PROREIT is a diversified commercial REIT which has focused on Eastern Canada, where some of its senior management has historical roots. In recent years, the trust has begun to expand to Central Canada and further west.
It was founded in 2013 by Beckerleg and Gordon Lawler, who serves as the chief financial officer. The company’s assets are currently worth more than $400 million, but the latest purchases will push PROREIT close to it $500-million target.
The growth has been buoyed by a series of large acquisitions. Earlier this year, the company purchased a total of 12 commercial properties with an aggregate value of $45 million. In 2017, PROREIT added 29 properties to the portfolio and increased its revenue 40 per cent. Beckerleg is optimistic similar growth can be maintained moving forward.
“As long as we can find attractive acquisitions and we can raise capital to support them, I would say that we’ll continue to see the balance sheet expand,” said Beckerleg.
Internal hurdles have been overcome
As a small-cap REIT, there have been internal hurdles for PROREIT to overcome in order to continue expanding, but management has been checking off the goals one by one.
PROREIT wanted to lift its market cap above $100 million, and achieved that more than a year ago. As the $500-million asset plateau looms, the trust has begun internalizing its management operations.
Beckerleg said there are two aspects to the internalization process: property management and asset management. PROREIT has begun internalizing property management and expects it to be complete by early 2019, after acquiring Halifax-based Compass Commercial Realty in June to help facilitate the process.
Before the purchase, PROREIT had handled day-to-day operations and property leasing through third parties. Compass has an established customer base from the East Coast to Ontario, and brings 20 years of management experience to PROREIT.
Adding Compass Commercial Realty a big step
“That acquisition is really important,” Beckerleg said. “In the future, it will give us better day-to-day control of leasing and costs, and greater transparency of the whole management process. They’ll be able to take over properties as we acquire them on a national scale.
“They successfully took over our Winnipeg portfolio and have been managing it to continued institutional standards.”
On the asset management side, capital allocation and sale decisions are currently managed by an external company owned by Beckerleg and Lawler. PROREIT’s board of directors previously agreed to begin internalizing asset management once its balance sheet hits $500 million.
The plan is for PROREIT to buy out the management contract with Beckerleg and Lawler, then hire the current executives providing those services.
Beckerleg said the trust’s growth plans focus mainly on acquisitions. While PROREIT has made minor expansions though pad developments on some of its properties, the bulk of its growth has been via acquisitions.

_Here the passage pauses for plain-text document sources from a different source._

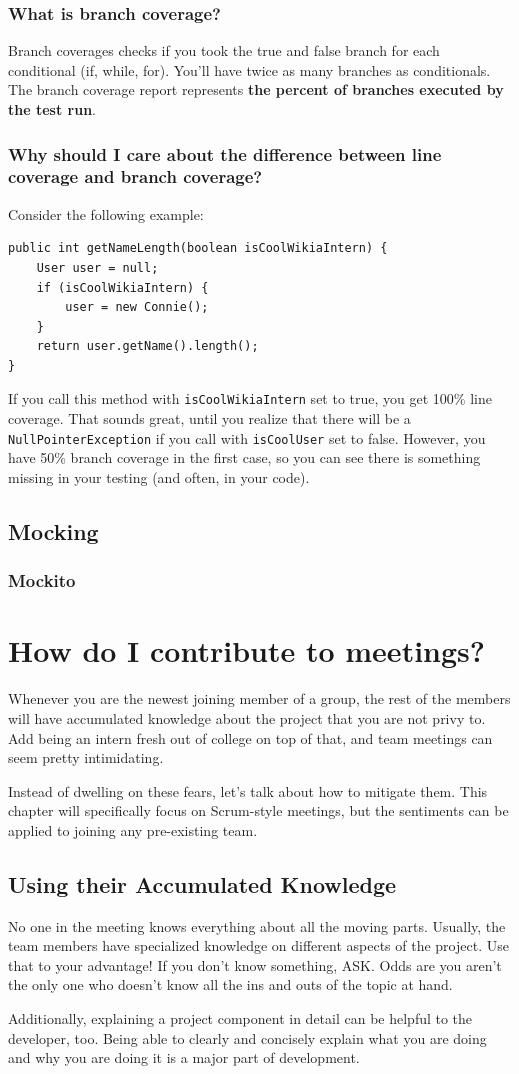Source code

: \documentclass[oneside]{book}
\begin{document}
\subsection{What is branch coverage?}
Branch coverages checks if you took the true and false branch for each conditional (if, while, for). You'll have twice as many branches as conditionals. The branch coverage report represents \textbf{the percent of branches executed by the test run}.
\subsection{Why should I care about the difference between line coverage and branch coverage?}
Consider the following example: \\
\begin{lstlisting}
public int getNameLength(boolean isCoolWikiaIntern) {
    User user = null;
    if (isCoolWikiaIntern) {
        user = new Connie(); 
    }
    return user.getName().length(); 
}
\end{lstlisting}
If you call this method with \texttt{isCoolWikiaIntern} set to true, you get 100\% line coverage. That sounds great, until you realize that there will be a \texttt{NullPointerException} if you call with \texttt{isCoolUser} set to false. However, you have 50\% branch coverage in the first case, so you can see there is something missing in your testing (and often, in your code).
\section{Mocking}
\subsection{Mockito}
\chapter{How do I contribute to meetings?}
Whenever you are the newest joining member of a group, the rest of the members will have accumulated knowledge about the project that you are not privy to. Add being an intern fresh out of college on top of that, and team meetings can seem pretty intimidating.\par
Instead of dwelling on these fears, let's talk about how to mitigate them. This chapter will specifically focus on Scrum-style meetings, but the sentiments can be applied to joining any pre-existing team.
\section{Using their Accumulated Knowledge}
No one in the meeting knows everything about all the moving parts. Usually, the team members have specialized knowledge on different aspects of the project. Use that to your advantage! If you don't know something, ASK. Odds are you aren't the only one who doesn't know all the ins and outs of the topic at hand.\par
Additionally, explaining a project component in detail can be helpful to the developer, too. Being able to clearly and concisely explain what you are doing and why you are doing it is a major part of development. 
\end{document}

Would expand existing Ottawa buildings
In the case of its recent Ottawa acquisitions, Beckerleg said any intensification would come by expanding existing buildings rather than development of new ones.
This means PROREIT needs continued access to capital, which is where its graduation to the TSX comes into play. It has been trading on the TSX Venture Exchange.
“It introduces you to a broader range of eligible investors who may be a little less positively inclined towards investing in companies which sit on the venture exchange only. It just gives you broader access to capital, we believe, over time,” said Beckerleg.
As part of its Sept. 11 release, PROREIT also announced a public offering of $35 million in trust units. That money is earmarked for use as part of the $62-million property acquisition as well as debt reduction.
If the public offering goes through as planned, PROREIT expects its leverage to fall below the current 55-60 per cent level.
If the Ottawa and Ste-Hyacinthe acquisitions close as expected, PROREIT will be another step closer to fully internalizing its management process. Graduation to the TSX has given the trust a new air of maturity as a company and it will continue to seek out ways to increase access to capital.